#4 Build availability monitoring platform : jira-projects/MISC#4

btasker Permalink
27-May-22 19:07

assigned to @btasker

btasker Permalink
27-May-22 19:07

assigned to @btasker

btasker Permalink
27-May-22 19:08

My current line of thinking is to use AWS's Elastic Container Service to run a batch task periodically.

That task will be to run Telegraf with something like

telegraf --once --config https://projectsstatic.bentasker.co.uk/MISC/telegraf.conf

So that it runs its checks, reports in and then exits.

btasker Permalink
27-May-22 19:44

OK, after a bit of fiddling around, I think I've got the beginnings of this.

In Cloud2, created a telegraf config to request against my sites

Screenshot_20220527_204003

In AWS, went into Elastic Container Service and created an ECS cluster (equipped with a single t3.micro)

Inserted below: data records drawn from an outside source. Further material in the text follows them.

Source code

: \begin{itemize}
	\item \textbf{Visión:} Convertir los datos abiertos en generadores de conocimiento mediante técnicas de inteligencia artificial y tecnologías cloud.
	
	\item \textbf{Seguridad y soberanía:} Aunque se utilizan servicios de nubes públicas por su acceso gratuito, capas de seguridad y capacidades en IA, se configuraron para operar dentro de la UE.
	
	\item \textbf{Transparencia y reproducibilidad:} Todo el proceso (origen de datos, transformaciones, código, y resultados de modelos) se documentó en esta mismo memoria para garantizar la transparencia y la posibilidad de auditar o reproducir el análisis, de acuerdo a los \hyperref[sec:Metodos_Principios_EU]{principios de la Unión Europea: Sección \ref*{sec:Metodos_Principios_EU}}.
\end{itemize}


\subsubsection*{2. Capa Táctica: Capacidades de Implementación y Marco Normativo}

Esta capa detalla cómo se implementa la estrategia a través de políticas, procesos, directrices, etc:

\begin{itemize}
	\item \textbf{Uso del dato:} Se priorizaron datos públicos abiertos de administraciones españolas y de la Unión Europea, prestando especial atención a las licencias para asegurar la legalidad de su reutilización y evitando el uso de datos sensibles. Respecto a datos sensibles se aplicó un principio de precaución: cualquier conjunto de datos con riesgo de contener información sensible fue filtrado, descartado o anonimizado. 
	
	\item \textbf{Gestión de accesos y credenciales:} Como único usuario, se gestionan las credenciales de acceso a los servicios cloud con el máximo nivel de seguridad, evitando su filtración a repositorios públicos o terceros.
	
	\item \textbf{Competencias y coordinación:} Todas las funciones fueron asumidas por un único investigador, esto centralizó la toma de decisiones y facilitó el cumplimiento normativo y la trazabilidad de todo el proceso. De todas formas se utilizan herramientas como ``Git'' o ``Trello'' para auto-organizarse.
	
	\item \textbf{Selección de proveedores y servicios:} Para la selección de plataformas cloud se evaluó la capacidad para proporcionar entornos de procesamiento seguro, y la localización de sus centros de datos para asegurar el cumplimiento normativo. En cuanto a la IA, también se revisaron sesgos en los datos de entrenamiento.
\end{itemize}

Screenshot_20220527_204125

Created a task TelegrafWebsiteMonitor and added a container to it with the following settings

image: telegraf:latest
command: telegraf,--once,--config,https://eu-central-1-1.aws.cloud2.influxdata.com/api/v2/telegrafs/<blah>
Env vars: INFLUX_TOKEN: [my token]

I should probably have used secret storage for the token, but that'll do for now.

Running the task works

Screenshot_20220527_204356

btasker Permalink
27-May-22 19:47

So, we've got minimum viable product, what we need to work out now (well, tomorrow probably) is

How to tell AWS to automate the task
How best to have telegraf communicate the AWS region
Whether this actually makes sense (does the billing work out less than just running a t3.micro with telegraf on?)

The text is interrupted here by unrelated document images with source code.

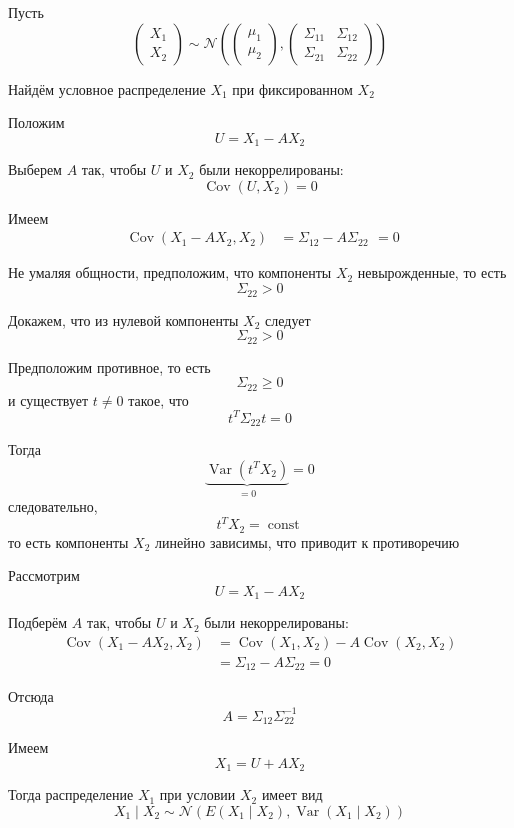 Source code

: \documentclass[12pt,a4paper]{article}
\begin{document}
\begin{example}

Пусть
\[
\begin{pmatrix}
X_1\\
X_2
\end{pmatrix}
\sim
\mathcal{N}
\left(
\begin{pmatrix}
\mu_1\\
\mu_2
\end{pmatrix},
\begin{pmatrix}
\Sigma_{11} & \Sigma_{12}\\
\Sigma_{21} & \Sigma_{22}
\end{pmatrix}
\right)
\]

Найдём условное распределение $X_1$ при фиксированном $X_2$

Положим
\[
U=X_1-AX_2
\]

Выберем $A$ так, чтобы $U$ и $X_2$ были некоррелированы:
\[
\operatorname{Cov}(U,X_2)=0
\]

Имеем
\[
\begin{aligned}
\operatorname{Cov}(X_1-AX_2,X_2)
&=
\Sigma_{12}-A\Sigma_{22}
\end{aligned} = 0
\]

Не умаляя общности, предположим, что компоненты $X_2$ невырожденные, то есть
\[
\Sigma_{22}>0
\]

Докажем, что из нулевой компоненты $X_2$ следует
\[
\Sigma_{22}>0
\]

Предположим противное, то есть
\[
\Sigma_{22}\geq 0
\]
и существует $t\neq 0$ такое, что
\[
t^T\Sigma_{22}t=0
\]

Тогда
\[
\underbrace{\operatorname{Var}(t^TX_2)}_{=0}=0
\]
следовательно,
\[
t^TX_2=\operatorname{const}
\]
то есть компоненты $X_2$ линейно зависимы, что приводит к противоречию

Рассмотрим
\[
U=X_1-AX_2
\]

Подберём $A$ так, чтобы $U$ и $X_2$ были некоррелированы:
\[
\begin{aligned}
\operatorname{Cov}(X_1-AX_2,X_2)
&=
\operatorname{Cov}(X_1,X_2)
-
A\operatorname{Cov}(X_2,X_2)\\
&=
\Sigma_{12}-A\Sigma_{22}
=
0
\end{aligned}
\]

Отсюда
\[
A=\Sigma_{12}\Sigma_{22}^{-1}
\]

Имеем
\[
X_1=U+AX_2
\]

Тогда распределение $X_1$ при условии $X_2$ имеет вид
\[
X_1\mid X_2
\sim
\mathcal{N}
\left(
E(X_1\mid X_2),
\operatorname{Var}(X_1\mid X_2)
\right)
\]


\end{example}
\end{document}
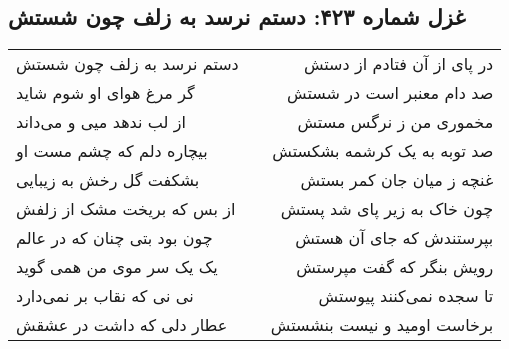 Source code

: \begin{center}
\section*{غزل شماره ۴۲۳: دستم نرسد به زلف چون شستش}
\label{sec:423}
\begin{longtable}{l p{0.5cm} r}
دستم نرسد به زلف چون شستش
&&
در پای از آن فتادم از دستش
\\
گر مرغ هوای او شوم شاید
&&
صد دام معنبر است در شستش
\\
از لب ندهد میی و می‌داند
&&
مخموری من ز نرگس مستش
\\
بیچاره دلم که چشم مست او
&&
صد توبه به یک کرشمه بشکستش
\\
بشکفت گل رخش به زیبایی
&&
غنچه ز میان جان کمر بستش
\\
از بس که بریخت مشک از زلفش
&&
چون خاک به زیر پای شد پستش
\\
چون بود بتی چنان که در عالم
&&
بپرستندش که جای آن هستش
\\
یک یک سر موی من همی گوید
&&
رویش بنگر که گفت مپرستش
\\
نی نی که نقاب بر نمی‌دارد
&&
تا سجده نمی‌کنند پیوستش
\\
عطار دلی که داشت در عشقش
&&
برخاست اومید و نیست بنشستش
\\
\end{longtable}
\end{center}
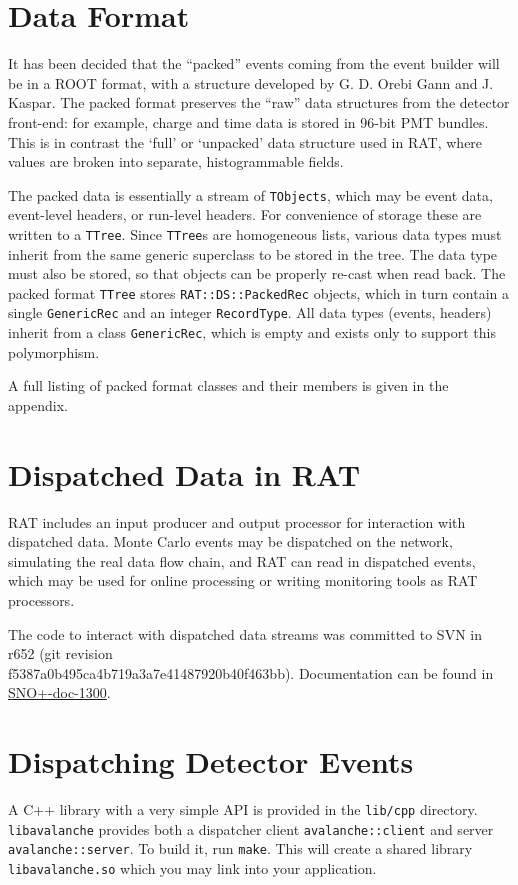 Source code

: \documentclass{article}
\begin{document}
\section{Data Format}
It has been decided that the ``packed'' events coming from the event builder will be in a ROOT format, with a structure developed by G. D. Orebi Gann and J. Kaspar. The packed format preserves the ``raw'' data structures from the detector front-end: for example, charge and time data is stored in 96-bit PMT bundles. This is in contrast the `full' or `unpacked' data structure used in RAT, where values are broken into separate, histogrammable fields.

The packed data is essentially a stream of {\tt TObjects}, which may be event data, event-level headers, or run-level headers. For convenience of storage these are written to a {\tt TTree}. Since {\tt TTree}s are homogeneous lists, various data types must inherit from the same generic superclass to be stored in the tree. The data type must also be stored, so that objects can be properly re-cast when read back. The packed format {\tt TTree} stores {\tt RAT::DS::PackedRec} objects, which in turn contain a single {\tt GenericRec} and an integer {\tt RecordType}. All data types (events, headers) inherit from a class {\tt GenericRec}, which is empty and exists only to support this polymorphism.

A full listing of packed format classes and their members is given in the appendix.

\section{Dispatched Data in RAT}
RAT includes an input producer and output processor for interaction with dispatched data. Monte Carlo events may be dispatched on the network, simulating the real data flow chain, and RAT can read in dispatched events, which may be used for online processing or writing monitoring tools as RAT processors.

The code to interact with dispatched data streams was committed to SVN in r652 (git revision\\ f5387a0b495ca4b719a3a7e41487920b40f463bb). Documentation can be found in \href{https://www.snolab.ca/snoplus/private/DocDB/cgi/ShowDocument?docid=1300}{SNO+-doc-1300}.

\section{Dispatching Detector Events}
A C++ library with a very simple API is provided in the {\tt lib/cpp} directory. {\tt libavalanche} provides both a dispatcher client {\tt avalanche::client} and server {\tt avalanche::server}. To build it, run {\tt make}. This will create a shared library {\tt libavalanche.so} which you may link into your application.
\end{document}
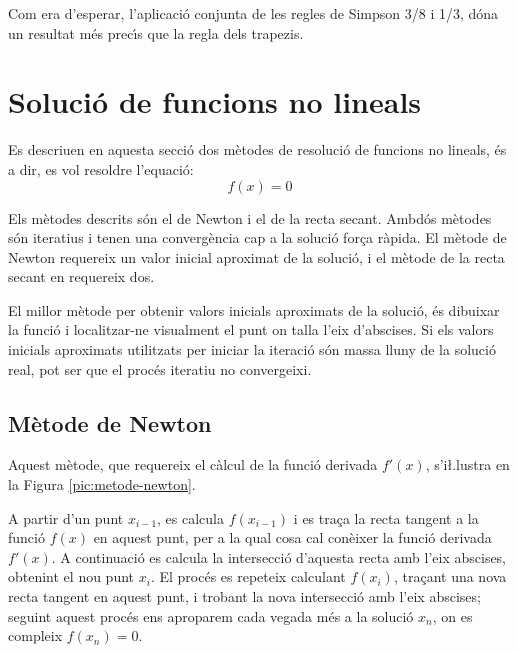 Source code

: \begin{exemple}
    Com era d'esperar, l'aplicaci\'{o} conjunta de les regles de Simpson 3/8 i 1/3, d\'{o}na un resultat m\'{e}s prec\'{\i}s que la regla dels trapezis.
\end{exemple}


\section{Soluci\'{o} de funcions no lineals}\label{sec:func-no-lin}

Es descriuen en aquesta secci\'{o} dos m\`{e}todes de resoluci\'{o} de funcions no lineals, \'{e}s a dir, es vol resoldre l'equaci\'{o}: \begin{equation}
   f(x) = 0 \end{equation}

Els m\`{e}todes descrits s\'{o}n el de Newton i el de la recta secant. Ambd\'{o}s m\`{e}todes s\'{o}n iteratius i tenen una converg\`{e}ncia cap a la soluci\'{o} for\c{c}a r\`{a}pida. El m\`{e}tode de Newton requereix un valor inicial aproximat de la soluci\'{o}, i el m\`{e}tode de la recta secant en requereix dos.

El millor m\`{e}tode per obtenir valors inicials aproximats de la soluci\'{o}, \'{e}s dibuixar la funci\'{o} i localitzar-ne visualment el punt on talla l'eix d'abscises. Si els valors inicials aproximats utilitzats per iniciar la iteraci\'{o} s\'{o}n massa lluny de la soluci\'{o} real, pot ser que el proc\'{e}s iteratiu no convergeixi.


\subsection{M\`{e}tode de Newton}

Aquest m\`{e}tode, que requereix el c\`{a}lcul de la funci\'{o} derivada $f'(x)$, s'i{\l.l}ustra en la Figura \vref{pic:metode-newton}.

\begin{center}
    
    \label{pic:metode-newton}
\end{center}


A partir d'un punt $x_{i-1}$, es calcula $f(x_{i-1})$ i es tra\c{c}a la recta tangent a la funci\'{o} $f(x)$ en aquest punt, per a la qual cosa cal con\`{e}ixer la funci\'{o} derivada $f'(x)$. A continuaci\'{o} es calcula la intersecci\'{o} d'aquesta recta amb l'eix abscises, obtenint el nou punt $x_i$. El proc\'{e}s es repeteix calculant $f(x_i)$, tra\c{c}ant una nova recta tangent en aquest punt, i trobant la nova intersecci\'{o} amb l'eix abscises; seguint aquest proc\'{e}s ens aproparem cada vegada m\'{e}s a la soluci\'{o} $x_n$, on es compleix $f(x_n)=0$.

Might also be interesting to look at whether we can achieve similar with Google Cloud Run

btasker Permalink
27-May-22 19:58

Figured I'd schedule some runs before wandering off and enjoying Friday night.

Following the docs to schedule with Eventbridge

I defined a rule using type schedule

Screenshot_20220527_204957

Then set the schedule as every 5 mins

Screenshot_20220527_205030

Then defined the target as

AWS service
Target type ECS task
Selected my cluster
Selected my Task definition
Left count at 1

Screenshot_20220527_205114

It looks like the rule first on creation, as I got a datapoint at 19:52 UTC - be interesting to see whether the next is then 19:57 (5 minutes after start, so every 5 minutes) or at 19:55 (so at each 5 minute). I assume the former.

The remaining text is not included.